Access to funding has proven to be a major stumbling block facing SMMEs within the developing economies. Funding and financing are the key requirements to establish a capital and start building a business. Money seems like a serious cause of great concerns that can lead a business to failure. Whether money remains the only problem towards establishing a sustainable business, is a question that can produce endless findings because of different views from a diverse community. In simple terms – it depends from an individual answering the question. This can include small business owners and entrepreneurs with unique backgrounds or understanding of how to establish or run a sustainable business. For example, common mistakes often committed by new entrants venturing into businesses often arise when a business owner is expecting an instant profit. Young and ambitious entrepreneurs start a small business with a hope of securing funding from government institutions or at least financing from the banking sector, assuming they will earn big to repay the money and further invest in their businesses.

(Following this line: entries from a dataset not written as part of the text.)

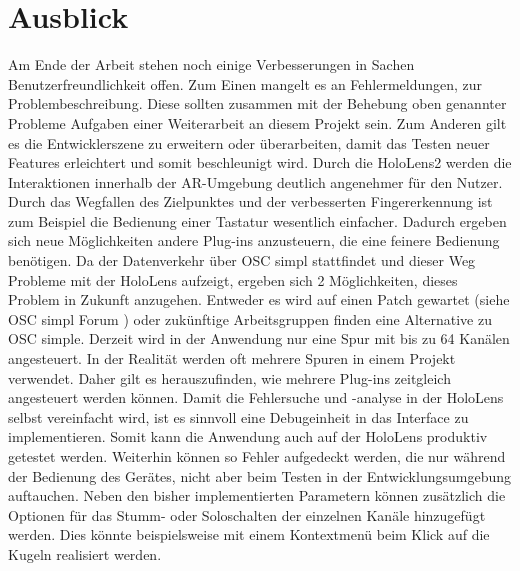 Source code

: \documentclass[11pt, titlepage, fleqn]{report}
\begin{document}
        \section{Ausblick}
        \label{sec:4.3}
        	Am Ende der Arbeit stehen noch einige Verbesserungen in Sachen 
        	Benutzerfreundlichkeit offen. Zum Einen mangelt es an 
        	Fehlermeldungen, zur Problembeschreibung. Diese sollten zusammen 
        	mit der Behebung oben genannter Probleme Aufgaben einer 
        	Weiterarbeit an diesem Projekt sein. Zum Anderen gilt es die 
        	Entwicklerszene zu erweitern oder überarbeiten, damit das 
        	Testen neuer Features erleichtert und somit beschleunigt 
        	wird.\newline
        	Durch die HoloLens2 werden die Interaktionen innerhalb der 
        	AR-Umgebung deutlich angenehmer für den Nutzer. Durch das Wegfallen 
        	des Zielpunktes und der verbesserten Fingererkennung ist zum 
        	Beispiel die Bedienung einer Tastatur wesentlich einfacher. Dadurch 
        	ergeben sich neue Möglichkeiten andere Plug-ins anzusteuern, die 
        	eine feinere Bedienung benötigen.\newline
        	Da der Datenverkehr über OSC simpl stattfindet und dieser Weg 
        	Probleme mit der HoloLens aufzeigt, ergeben sich 2 Möglichkeiten, 
        	dieses Problem in Zukunft anzugehen. Entweder es wird auf einen 
        	Patch gewartet (siehe OSC simpl Forum \cite{OscSimpl87}) oder 
        	zukünftige Arbeitsgruppen finden eine Alternative zu OSC 
        	simple.\newline
        	Derzeit wird in der Anwendung nur eine Spur mit bis zu 64 Kanälen 
        	angesteuert. In der Realität werden oft mehrere Spuren in einem 
        	Projekt verwendet. Daher gilt es herauszufinden, wie mehrere 
        	Plug-ins zeitgleich angesteuert werden können.\newline
        	Damit die Fehlersuche und -analyse in der HoloLens selbst 
        	vereinfacht 
        	wird, ist es sinnvoll eine Debugeinheit in das Interface zu 
        	implementieren. Somit kann die Anwendung auch auf der HoloLens 
        	produktiv getestet werden. Weiterhin können so Fehler aufgedeckt 
        	werden, die nur während der Bedienung des Gerätes, nicht aber beim 
        	Testen in der Entwicklungsumgebung auftauchen.\newline
        	Neben den bisher implementierten Parametern können zusätzlich die 
        	Optionen für das Stumm- oder Soloschalten der einzelnen Kanäle 
        	hinzugefügt werden. Dies könnte beispielsweise mit einem 
        	Kontextmenü beim Klick auf die Kugeln 
        	realisiert werden.\newpage
            
  \printbibliography       
\end{document}
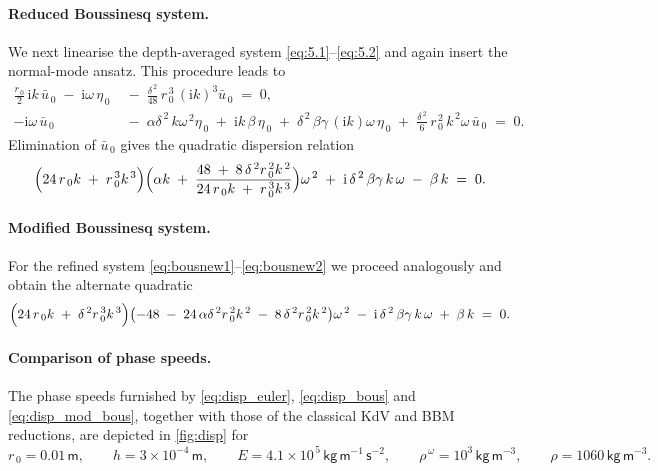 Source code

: \documentclass[alpha-refs, 12pt]{wiley-article}
\newcommand{\ui}{\mathrm{i}}
\begin{document}
\paragraph{Reduced Boussinesq system.} We next linearise the depth-averaged system \eqref{eq:5.1}--\eqref{eq:5.2} and again insert the normal-mode ansatz.  This procedure leads to
\begin{align}
  \frac{r_{\,0}}{2}\,\ui k\,\bar{u}_{\,0}\;-\;\ui\omega\,\eta_{\,0}
  &\;-\;\frac{\delta^{\,2}}{48}\,r_{\,0}^{\,3}\,(\ui k)^{3}\bar{u}_{\,0}
  \;=\;0, \label{eq:lin_red1}\\
  -\ui\omega\,\bar{u}_{\,0}
  &\;-\;\alpha\delta^{\,2}\,k\omega^{\,2}\eta_{\,0}
  \;+\;\ui k\,\beta\,\eta_{\,0}
  \;+\;\delta^{\,2}\,\beta\gamma\,(\ui k)\omega\,\eta_{\,0}
  \;+\;\frac{\delta^{\,2}}{6}\,r_{\,0}^{\,2}\,k^{\,2}\omega\,\bar{u}_{\,0}
  \;=\;0. \label{eq:lin_red2}
\end{align}
Elimination of $\bar{u}_{\,0}$ gives the quadratic dispersion relation
\begin{equation}\label{eq:disp_bous}
  \Bigl(24\,r_{\,0}k\;+\;r_{\,0}^{\,3}k^{\,3}\Bigr)\Bigl(\alpha k\;+\;
  \frac{48\;+\;8\,\delta^{\,2}r_{\,0}^{\,2}k^{\,2}}{24\,r_{\,0}k\;+\;r_{\,0}^{\,3}k^{\,3}}\Bigr)\omega^{\,2}
  \;+\;\ui\,\delta^{\,2}\,\beta\gamma\,k\,\omega\;-\;\beta\,k\;=\;0.
\end{equation}

\paragraph{Modified Boussinesq system.} For the refined system \eqref{eq:bousnew1}--\eqref{eq:bousnew2} we proceed analogously and obtain the alternate quadratic
\begin{equation}\label{eq:disp_mod_bous}
  \Bigl(24\,r_{\,0}k\;+\;\delta^{\,2}r_{\,0}^{\,3}k^{\,3}\Bigr)
  \bigl(-48\;-\;24\,\alpha\delta^{\,2}r_{\,0}^{\,2}k^{\,2}\;
  -\;8\,\delta^{\,2}r_{\,0}^{\,2}k^{\,2}\bigr)\omega^{\,2}
  \;-\;\ui\,\delta^{\,2}\,\beta\gamma\,k\,\omega
  \;+\;\beta\,k\;=\;0.
\end{equation}

\paragraph{Comparison of phase speeds.} The phase speeds furnished by \eqref{eq:disp_euler}, \eqref{eq:disp_bous} and \eqref{eq:disp_mod_bous}, together with those of the classical KdV and BBM reductions, are depicted in \cref{fig:disp} for
\[
  r_{\,0}=0.01\,\mathsf{m}, \qquad
  h=3\times10^{-4}\,\mathsf{m}, \qquad
  E=4.1\times10^{\,5}\,\mathsf{kg}\,\mathsf{m}^{-1}\,\mathsf{s}^{-2}, \qquad
  \rho^{\,\omega}=10^{3}\,\mathsf{kg}\,\mathsf{m}^{-3}, \qquad
  \rho=1060\,\mathsf{kg}\,\mathsf{m}^{-3}.
\]
\end{document}
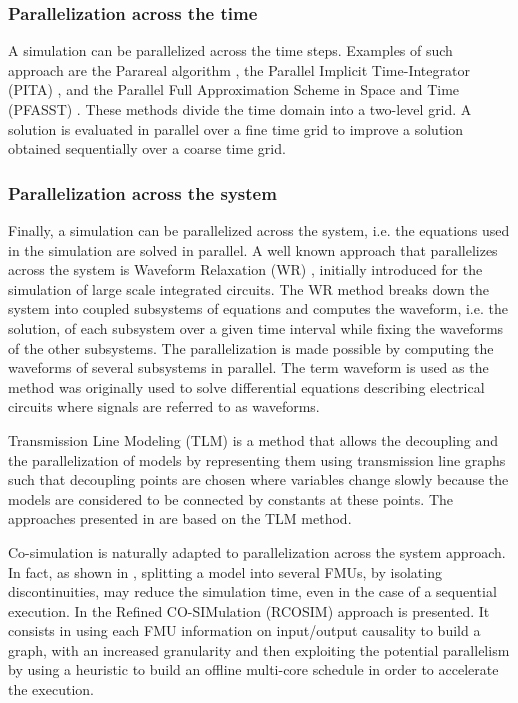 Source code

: \subsubsection{Parallelization across the time}

A simulation can be parallelized across the time steps. Examples of such approach are the Parareal algorithm \cite{lions:2001}, the Parallel Implicit Time-Integrator (PITA) \cite{farhat:2003}, and the Parallel Full Approximation Scheme in Space and Time (PFASST) \cite{emmett:2012}. These methods divide the time domain into a two-level grid. A solution is evaluated in parallel over a fine time grid to improve a solution obtained sequentially over a coarse time grid.
\subsubsection{Parallelization across the system}

Finally, a simulation can be parallelized across the system, i.e. the equations used in the simulation are solved in parallel. A well known approach that parallelizes across the system is Waveform Relaxation (WR) \cite{lelarasmee:1982}, initially introduced for the simulation of large scale integrated circuits. The WR method breaks down the system into coupled subsystems of equations and computes the waveform, i.e. the solution, of each subsystem over a given time interval while fixing the waveforms of the other subsystems. The parallelization is made possible by computing the waveforms of several subsystems in parallel. The term waveform is used as the method was originally used to solve differential equations describing electrical circuits where signals are referred to as waveforms. 

Transmission Line Modeling (TLM) \cite{hui:1990} is a method that allows the decoupling and the parallelization of models by representing them using transmission line graphs such that decoupling points are chosen where variables change slowly because the models are considered to be connected by constants at these points. The approaches presented in \cite{sjolund:2010,braun:2012} are based on the TLM method. 

Co-simulation is naturally adapted to parallelization across the system approach. In fact, as shown in \cite{Benkhaled_A_2012_ECOSM}, splitting a model into several FMUs, by isolating discontinuities, may reduce the simulation time, even in the case of a sequential execution. In \cite{benkhaled:2014} the Refined CO-SIMulation (RCOSIM) approach is presented. It consists in using each FMU information on input/output causality to build a graph, with an increased granularity and then exploiting the potential parallelism by using a heuristic to build an offline multi-core schedule in order to accelerate the execution.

However, there are several challenges that prevent business owners to gain access to funding, or financing from the banking sector, not to mention government institutions. Similarly, applying for a bank loan has some pros and cons. One of the advantages is the flexibility of how long business owners repay the loan. The downfall is that bank loans tend to accumulate higher interest rates as compared to other available options. Business owners are required to showcase a good credit rating for any bank to approve their loan applications – at least with reasonable interest rates. It’s quite evident that the funding and financing are not always easily or immediately accessible to small business owners, and as a result, it becomes even more cumbersome for entrepreneurs to sustain their start-ups from short to long term. Unlike large corporations that are often backed by major shareholders or wealthy individuals, small businesses don’t have such luxury of starting up with a lot of funds. This is arguably the biggest challenge faced by entrepreneurs when trying to get their start-ups off the ground.
On the same line of thoughts, there are several few options available for funding a start-up and one of the key suggestions is that entrepreneurs should not start a company until they’ve saved enough money. This is perhaps viewed as an ideal situation because when there is “no loan means no interest, and no interest means less loss” – just in case things don’t work out as planned. However, this is not always viewed as an acceptable option for most entrepreneurs; how business owners support themselves for a living whilst saving and investing their money is a matter still broadly open for debates. What is clear though is that the cost of living has gone up in recent years and to strike a proper balance is sometimes viewed as a challenging task to accomplish. Entrepreneurs are also humans and they must live, and this can only mean living off savings whilst trying to create another source of income.
It’s a big challenge for smaller businesses to build up credit and provide financials worthy of securing business loans and lines of credit needed to grow their start-ups. Being aware of all the financing options is not enough, small business owners should understand clearly the pros and cons of each and how to qualify for funding. Entrepreneurs should also consider working together with well-qualified accountants to help them with educated advice and keep their books in order. This is necessary to minimise tax liability and making their balance sheet to look more attractive to the lenders.